• _Exercise_
Only one portion of the data is to be written out: from the line bearing "7: Free energy" through the line bearing "process and minimize". Write it exactly as it appears.

+===+

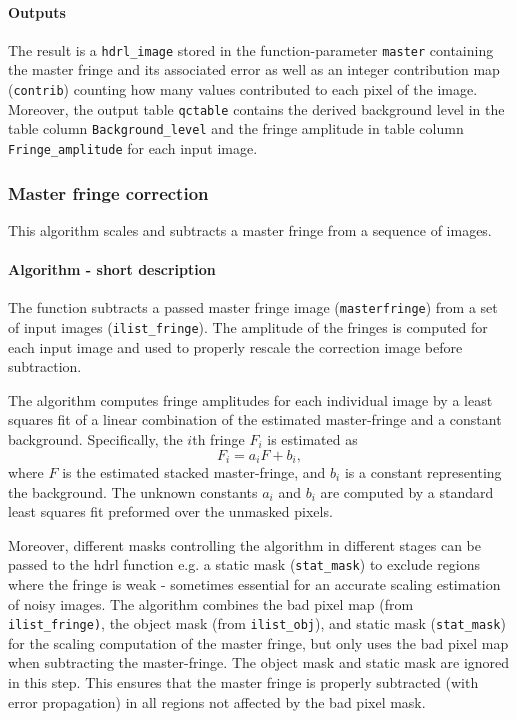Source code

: \paragraph{Outputs}
\label{fringe:algorithms:compute:outputs}

The result is a \verb+hdrl_image+ stored in the function-parameter
\verb+master+ containing the master fringe and its associated error as
well as an integer contribution map (\verb+contrib+) counting how many
values contributed to each pixel of the image. Moreover, the output
table \verb+qctable+ contains the derived background level in the
table column \verb+Background_level+ and the fringe amplitude in table
column \verb+Fringe_amplitude+ for each input image.


\subsubsection{Master fringe correction}
\label{fringe:algorithms:correct}

This algorithm scales and subtracts a master fringe from a sequence of
images.

\paragraph{Algorithm - short description}
\label{fringe:algorithms:correct:short}

The function subtracts a passed master fringe image
(\verb,masterfringe,) from a set of input images
(\verb,ilist_fringe,). The amplitude of the fringes is computed for
each input image and used to properly rescale the correction image
before subtraction.

The algorithm computes fringe amplitudes for each individual image by
a least squares fit of a linear combination of the estimated
master-fringe and a constant background.  Specifically, the $i$th
fringe $F_i$ is estimated as
\begin{equation}
  F_{i} = a_{i}F + b_{i},
\end{equation}
where $F$ is the estimated stacked master-fringe, and $b_i$ is a
constant representing the background.  The unknown constants $a_i$ and
$b_i$ are computed by a standard least squares fit preformed over the
unmasked pixels.

Moreover, different masks controlling the algorithm in different
stages can be passed to the hdrl function e.g. a static mask
(\verb,stat_mask,) to exclude regions where the fringe is weak -
sometimes essential for an accurate scaling estimation of noisy
images. The algorithm combines the bad pixel map (from
\verb,ilist_fringe),, the object mask (from \verb,ilist_obj,), and
static mask (\verb,stat_mask,) for the scaling computation of the
master fringe, but only uses the bad pixel map when subtracting the
master-fringe. The object mask and static mask are ignored in this
step. This ensures that the master fringe is properly subtracted (with
error propagation) in all regions not affected by the bad pixel mask.

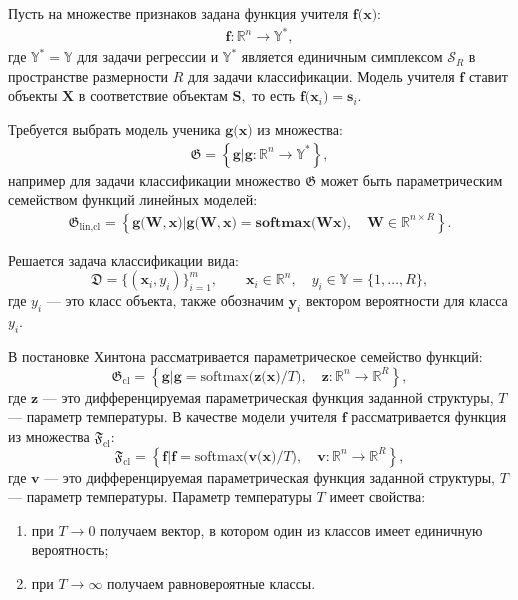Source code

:\documentclass{dissert}
\begin{document}
Пусть на множестве признаков задана функция учителя $\mathbf{f}\bigr(\mathbf{x}\bigr)$:
\[
\begin{aligned}
\mathbf{f}:\mathbb{R}^{n} \to \mathbb{Y}^*,
\end{aligned}
\]
где $\mathbb{Y}^*=\mathbb{Y}$ для задачи регрессии и $\mathbb{Y}^*$ является единичным симплексом $\mathcal{S}_R$ в пространстве размерности $R$ для задачи классификации. Модель учителя $\mathbf{f}$ ставит объекты $\mathbf{X}$ в соответствие объектам $\mathbf{S},$ то есть  $\mathbf{f}\bigr(\mathbf{x}_i\bigr)=\mathbf{s}_i$.

Требуется выбрать модель ученика $\mathbf{g}\bigr(\mathbf{x}\bigr)$ из множества:
\[
\label{eq:st:G}
\begin{aligned}
\mathfrak{G} = \left\{\mathbf{g}| \mathbf{g}:\mathbb{R}^{n} \to \mathbb{Y}^*\right\},
\end{aligned}
\]
например для задачи классификации множество $\mathfrak{G}$ может быть параметрическим семейством функций линейных моделей:
\[
\label{eq:st:G:lin:cl}
\begin{aligned}
\mathfrak{G}_\text{lin,cl} = \left\{\mathbf{g}\bigr(\mathbf{W}, \mathbf{x}\bigr)| \mathbf{g}\bigr(\mathbf{W}, \mathbf{x}\bigr) = \textbf{softmax}\bigr(\mathbf{W}\mathbf{x}\bigr), \quad \mathbf{W} \in \mathbb{R}^{n\times R}\right\}.
\end{aligned}
\]

Решается задача классификации вида:
\[
    \mathfrak{D} = \{\left(\mathbf{x}_i, y_i\right)\}_{i=1}^{m}, \qquad \mathbf{x}_i \in \mathbb{R}^{n}, \quad y_i \in \mathbb{Y}=\{1, \ldots, R\},
\]
где $y_i$ --- это класс объекта, также обозначим $\mathbf{y}_i$ вектором вероятности для класса $y_i$.

В постановке Хинтона рассматривается параметрическое семейство функций:
\[
\label{eq:G:set:cl}
\mathfrak{G}_{\text{cl}} = \left\{\mathbf{g}| \mathbf{g} = \text{softmax}\bigr(\mathbf{z}\bigr(\mathbf{x}\bigr)/T\bigr), \quad \mathbf{z}: \mathbb{R}^n \to \mathbb{R}^R \right\},
\]
где $\mathbf{z}$ --- это дифференцируемая параметрическая функция заданной структуры, $T$ --- параметр температуры. В качестве модели учителя $\mathbf{f}$ рассматривается функция из множества $\mathfrak{F}_{\text{cl}}$:
\[
\label{eq:F:set:cl}
\mathfrak{F}_{\text{cl}} = \left\{\mathbf{f}| \mathbf{f} = \text{softmax}\bigr(\mathbf{v}\bigr(\mathbf{x}\bigr)/T\bigr), \quad \mathbf{v}: \mathbb{R}^n \to \mathbb{R}^R \right\},
\]
где $\mathbf{v}$ --- это дифференцируемая параметрическая функция заданной структуры, $T$ --- параметр температуры.
Параметр температуры $T$ имеет свойства:
\begin{enumerate}
    \item при $T\to 0$ получаем вектор, в котором один из классов имеет единичную вероятность;
    \item при $T\to \infty$ получаем равновероятные классы.
\end{enumerate}
\end{document}
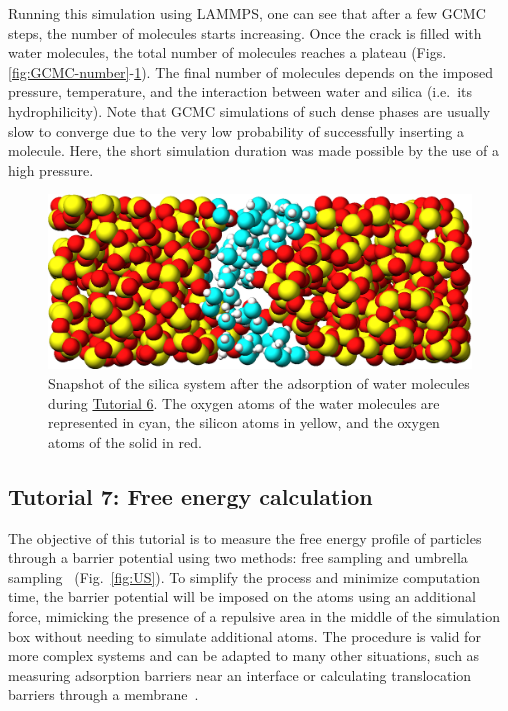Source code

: \documentclass[9pt,tutorial]{livecoms}
\begin{document}
Running this simulation using LAMMPS, one can see that
after a few GCMC steps, the number of molecules starts increasing.  Once the
crack is filled with water molecules, the total number of molecules reaches a plateau
(Figs.\,\ref{fig:GCMC-number}-\ref{fig:GCMC-solvated}).  The final number of
molecules depends on the imposed pressure, temperature, and the interaction
between water and silica (i.e.~its hydrophilicity).  Note that GCMC simulations
of such dense phases are usually slow to converge due to the very low probability
of successfully inserting a molecule.  Here, the short simulation duration was
made possible by the use of a high pressure.

\begin{figure}
\centering
\includegraphics[width=\linewidth]{GCMC-solvated}
\caption{Snapshot of the silica system after the adsorption of water molecules
during \hyperref[gcmc-silica-label]{Tutorial 6}.
The oxygen atoms of the water molecules are represented in cyan, the silicon
atoms in yellow, and the oxygen atoms of the solid in red.}
\label{fig:GCMC-solvated}
\end{figure}

\subsection{Tutorial 7: Free energy calculation}
\label{umbrella-sampling-label}

The objective of this tutorial is to measure the free energy profile of
particles through a barrier potential using two methods: free sampling
and umbrella sampling~\cite{kastner2011umbrella, allen2017computer,
  frenkel2023understanding} (Fig.~\ref{fig:US}).  To simplify the
process and minimize computation time, the barrier potential will be
imposed on the atoms using an additional force, mimicking the presence
of a repulsive area in the middle of the simulation box without needing
to simulate additional atoms.  The procedure is valid for more complex
systems and can be adapted to many other situations, such as measuring
adsorption barriers near an interface or calculating translocation
barriers through a membrane~\cite{wilson1997adsorption,
  makarov2009computer, gravelle2021adsorption, loche2022molecular,
  hayatifar2024probing}.
\end{document}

+===+

• _Solution to the exercise_
\subsection{Tutorial 7: Free energy calculation}
\label{umbrella-sampling-label}

The objective of this tutorial is to measure the free energy profile of
particles through a barrier potential using two methods: free sampling
and umbrella sampling~\cite{kastner2011umbrella, allen2017computer,
  frenkel2023understanding} (Fig.~\ref{fig:US}).  To simplify the
process and minimize computation time, the barrier potential will be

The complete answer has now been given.